§ ACTION ITEM
Each record listed below is to be output exactly as written.

§ GIVEN DATA
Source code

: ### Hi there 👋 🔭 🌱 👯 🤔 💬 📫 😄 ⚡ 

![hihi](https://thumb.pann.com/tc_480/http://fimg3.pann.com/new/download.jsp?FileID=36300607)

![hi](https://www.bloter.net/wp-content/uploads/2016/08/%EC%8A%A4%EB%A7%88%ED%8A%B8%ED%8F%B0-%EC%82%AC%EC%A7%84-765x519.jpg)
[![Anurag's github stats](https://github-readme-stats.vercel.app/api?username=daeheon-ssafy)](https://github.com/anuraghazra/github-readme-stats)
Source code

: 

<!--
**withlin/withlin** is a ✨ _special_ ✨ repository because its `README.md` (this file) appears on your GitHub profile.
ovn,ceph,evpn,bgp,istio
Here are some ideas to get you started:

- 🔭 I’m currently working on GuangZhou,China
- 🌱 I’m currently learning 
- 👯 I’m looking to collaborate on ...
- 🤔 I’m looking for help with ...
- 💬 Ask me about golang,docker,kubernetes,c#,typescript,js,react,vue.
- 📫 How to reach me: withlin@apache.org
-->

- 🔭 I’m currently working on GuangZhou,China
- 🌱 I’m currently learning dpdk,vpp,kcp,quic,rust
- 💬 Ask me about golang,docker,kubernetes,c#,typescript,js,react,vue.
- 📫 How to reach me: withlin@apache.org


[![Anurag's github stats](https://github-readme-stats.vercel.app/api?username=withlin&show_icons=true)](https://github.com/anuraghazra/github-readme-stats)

§ RESPONSE BOX
Source code

: ### Hi there 👋 🔭 🌱 👯 🤔 💬 📫 😄 ⚡ 

![hihi](https://thumb.pann.com/tc_480/http://fimg3.pann.com/new/download.jsp?FileID=36300607)

![hi](https://www.bloter.net/wp-content/uploads/2016/08/%EC%8A%A4%EB%A7%88%ED%8A%B8%ED%8F%B0-%EC%82%AC%EC%A7%84-765x519.jpg)
[![Anurag's github stats](https://github-readme-stats.vercel.app/api?username=daeheon-ssafy)](https://github.com/anuraghazra/github-readme-stats)
Source code

: 

<!--
**withlin/withlin** is a ✨ _special_ ✨ repository because its `README.md` (this file) appears on your GitHub profile.
ovn,ceph,evpn,bgp,istio
Here are some ideas to get you started:

- 🔭 I’m currently working on GuangZhou,China
- 🌱 I’m currently learning 
- 👯 I’m looking to collaborate on ...
- 🤔 I’m looking for help with ...
- 💬 Ask me about golang,docker,kubernetes,c#,typescript,js,react,vue.
- 📫 How to reach me: withlin@apache.org
-->

- 🔭 I’m currently working on GuangZhou,China
- 🌱 I’m currently learning dpdk,vpp,kcp,quic,rust
- 💬 Ask me about golang,docker,kubernetes,c#,typescript,js,react,vue.
- 📫 How to reach me: withlin@apache.org


[![Anurag's github stats](https://github-readme-stats.vercel.app/api?username=withlin&show_icons=true)](https://github.com/anuraghazra/github-readme-stats)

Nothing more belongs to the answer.